Task statement: Show each line from the records below in which the word "blockquote" occurs.

Records provided:
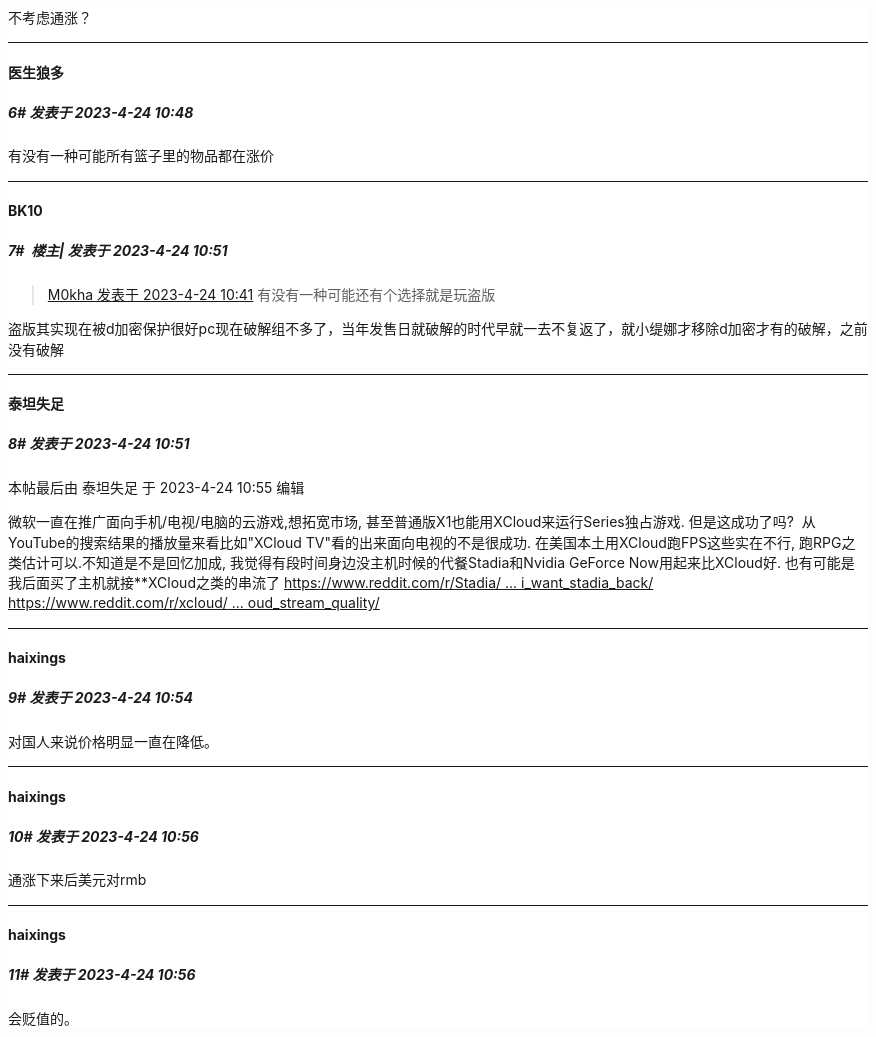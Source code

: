 不考虑通涨？

*****

####  医生狼多  
##### 6#       发表于 2023-4-24 10:48

有没有一种可能所有篮子里的物品都在涨价

*****

####  BK10  
##### 7#         楼主| 发表于 2023-4-24 10:51

<blockquote><a href="httphttps://bbs.saraba1st.com/2b/forum.php?mod=redirect&amp;goto=findpost&amp;pid=60589246&amp;ptid=2130519" target="_blank">M0kha 发表于 2023-4-24 10:41</a>
有没有一种可能还有个选择就是玩盗版</blockquote>
盗版其实现在被d加密保护很好pc现在破解组不多了，当年发售日就破解的时代早就一去不复返了，就小缇娜才移除d加密才有的破解，之前没有破解

*****

####  泰坦失足  
##### 8#       发表于 2023-4-24 10:51

 本帖最后由 泰坦失足 于 2023-4-24 10:55 编辑 

微软一直在推广面向手机/电视/电脑的云游戏,想拓宽市场, 甚至普通版X1也能用XCloud来运行Series独占游戏. 但是这成功了吗?  从YouTube的搜索结果的播放量来看比如"XCloud TV"看的出来面向电视的不是很成功. 在美国本土用XCloud跑FPS这些实在不行, 跑RPG之类估计可以.不知道是不是回忆加成, 我觉得有段时间身边没主机时候的代餐Stadia和Nvidia GeForce Now用起来比XCloud好. 也有可能是我后面买了主机就接**XCloud之类的串流了
[https://www.reddit.com/r/Stadia/ ... i_want_stadia_back/](https://www.reddit.com/r/Stadia/comments/115hb7a/xcloud_sucks_i_want_stadia_back/)
[https://www.reddit.com/r/xcloud/ ... oud_stream_quality/](https://www.reddit.com/r/xcloud/comments/126m7k8/xcloud_stream_quality/)

*****

####  haixings  
##### 9#       发表于 2023-4-24 10:54

对国人来说价格明显一直在降低。

*****

####  haixings  
##### 10#       发表于 2023-4-24 10:56

通涨下来后美元对rmb

*****

####  haixings  
##### 11#       发表于 2023-4-24 10:56

会贬值的。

Written answer:
<blockquote><a href="httphttps://bbs.saraba1st.com/2b/forum.php?mod=redirect&amp;goto=findpost&amp;pid=60589246&amp;ptid=2130519" target="_blank">M0kha 发表于 2023-4-24 10:41</a>
有没有一种可能还有个选择就是玩盗版</blockquote>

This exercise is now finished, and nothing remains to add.